## INFORMATION GIVEN
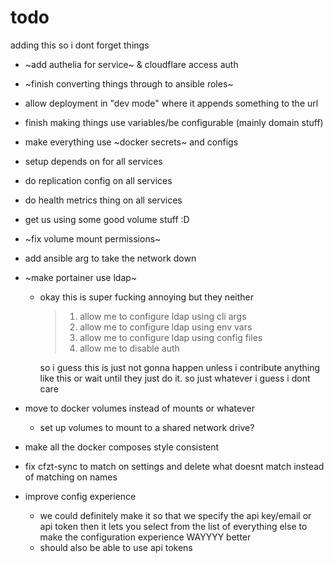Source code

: # todo

adding this so i dont forget things

- ~add authelia for service~ & cloudflare access auth
- ~finish converting things through to ansible roles~
- allow deployment in "dev mode" where it appends something to the url
- finish making things use variables/be configurable (mainly domain stuff)
- make everything use ~docker secrets~ and configs
- setup depends on for all services
- do replication config on all services
- do health metrics thing on all services
- get us using some good volume stuff :D
- ~fix volume mount permissions~
- add ansible arg to take the network down
- ~make portainer use ldap~

  - okay this is super fucking annoying but they neither

    > 1. allow me to configure ldap using cli args
    > 2. allow me to configure ldap using env vars
    > 3. allow me to configure ldap using config files
    > 4. allow me to disable auth

    so i guess this is just not gonna happen unless i contribute anything like
    this or wait until they just do it. so just whatever i guess i dont care

- move to docker volumes instead of mounts or whatever
  - set up volumes to mount to a shared network drive?
- make all the docker composes style consistent
- fix cfzt-sync to match on settings and delete what doesnt match instead of
  matching on names
- improve config experience
  - we could definitely make it so that we specify the api key/email or api
    token then it lets you select from the list of everything else to make the
    configuration experience WAYYYY better
  - should also be able to use api tokens
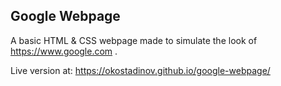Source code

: ## Google Webpage

A basic HTML & CSS webpage made to simulate the look of https://www.google.com .

Live version at: https://okostadinov.github.io/google-webpage/
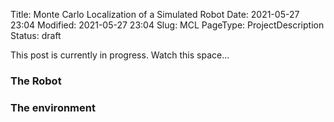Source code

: Title: Monte Carlo Localization of a Simulated Robot
Date: 2021-05-27 23:04
Modified: 2021-05-27 23:04
Slug: MCL
PageType: ProjectDescription
Status: draft

This post is currently in progress. Watch this space...
### The Robot

### The environment

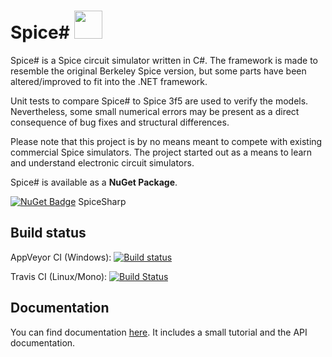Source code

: # Spice# <img src="https://spicesharp.github.io/SpiceSharp/api/images/logo_full.svg" width="45px" />
Spice# is a Spice circuit simulator written in C#. The framework is made to resemble the original Berkeley Spice version, but some parts have been altered/improved to fit into the .NET framework.

Unit tests to compare Spice# to Spice 3f5 are used to verify the models. Nevertheless, some small numerical errors may be present as a direct consequence of bug fixes and structural differences.

Please note that this project is by no means meant to compete with existing commercial Spice simulators. The project started out as a means to learn and understand electronic circuit simulators.

Spice# is available as a **NuGet Package**.

[![NuGet Badge](https://buildstats.info/nuget/spicesharp)](https://www.nuget.org/packages/SpiceSharp/) SpiceSharp

## Build status

AppVeyor CI (Windows): [![Build status](https://ci.appveyor.com/api/projects/status/tg6q7y8m5725g8ou/branch/master?svg=true)](https://ci.appveyor.com/project/SpiceSharp/spicesharp/branch/master)

Travis CI (Linux/Mono): [![Build Status](https://travis-ci.org/SpiceSharp/SpiceSharp.svg?branch=master)](https://travis-ci.org/SpiceSharp/SpiceSharp)

## Documentation
You can find documentation [here](https://spicesharp.github.io/SpiceSharp/). It includes a small tutorial and the API documentation.
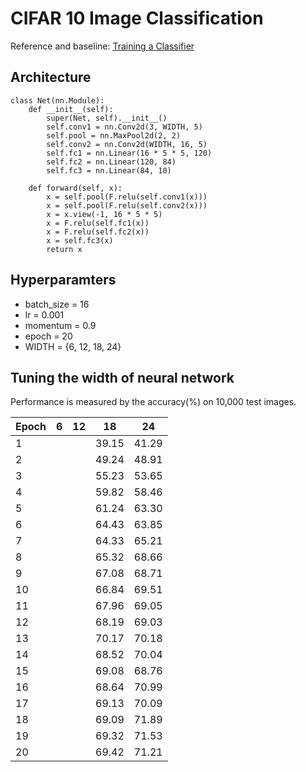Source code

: # CIFAR 10 Image Classification
Reference and baseline: [Training a Classifier](http://pytorch.org/tutorials/beginner/blitz/cifar10_tutorial.html)

## Architecture

    class Net(nn.Module):
        def __init__(self):
            super(Net, self).__init__()
            self.conv1 = nn.Conv2d(3, WIDTH, 5)
            self.pool = nn.MaxPool2d(2, 2)
            self.conv2 = nn.Conv2d(WIDTH, 16, 5)
            self.fc1 = nn.Linear(16 * 5 * 5, 120)
            self.fc2 = nn.Linear(120, 84)
            self.fc3 = nn.Linear(84, 10)

        def forward(self, x):
            x = self.pool(F.relu(self.conv1(x)))
            x = self.pool(F.relu(self.conv2(x)))
            x = x.view(-1, 16 * 5 * 5)
            x = F.relu(self.fc1(x))
            x = F.relu(self.fc2(x))
            x = self.fc3(x)
            return x

## Hyperparamters

* batch_size = 16
* lr = 0.001
* momentum = 0.9
* epoch = 20
* WIDTH = {6, 12, 18, 24}


## Tuning the width of neural network

Performance is measured by the accuracy(%) on 10,000 test images.

| Epoch | 6 | 12 | 18 | 24 |
|---|---|---|---|---|
|1|||39.15|41.29|
|2|||49.24|48.91|
|3|||55.23|53.65|
|4|||59.82|58.46|
|5|||61.24|63.30|
|6|||64.43|63.85|
|7|||64.33|65.21|
|8|||65.32|68.66|
|9|||67.08|68.71|
|10|||66.84|69.51|
|11|||67.96|69.05|
|12|||68.19|69.03|
|13|||70.17|70.18|
|14|||68.52|70.04|
|15|||69.08|68.76|
|16|||68.64|70.99|
|17|||69.13|70.09|
|18|||69.09|71.89|
|19|||69.32|71.53|
|20|||69.42|71.21|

## WHAT YOU WILL DO
Show every line in the entries where the string "whatever" occurs.

## EXERCISE OUTPUT
    this or wait until they just do it. so just whatever i guess i dont care
- move to docker volumes instead of mounts or whatever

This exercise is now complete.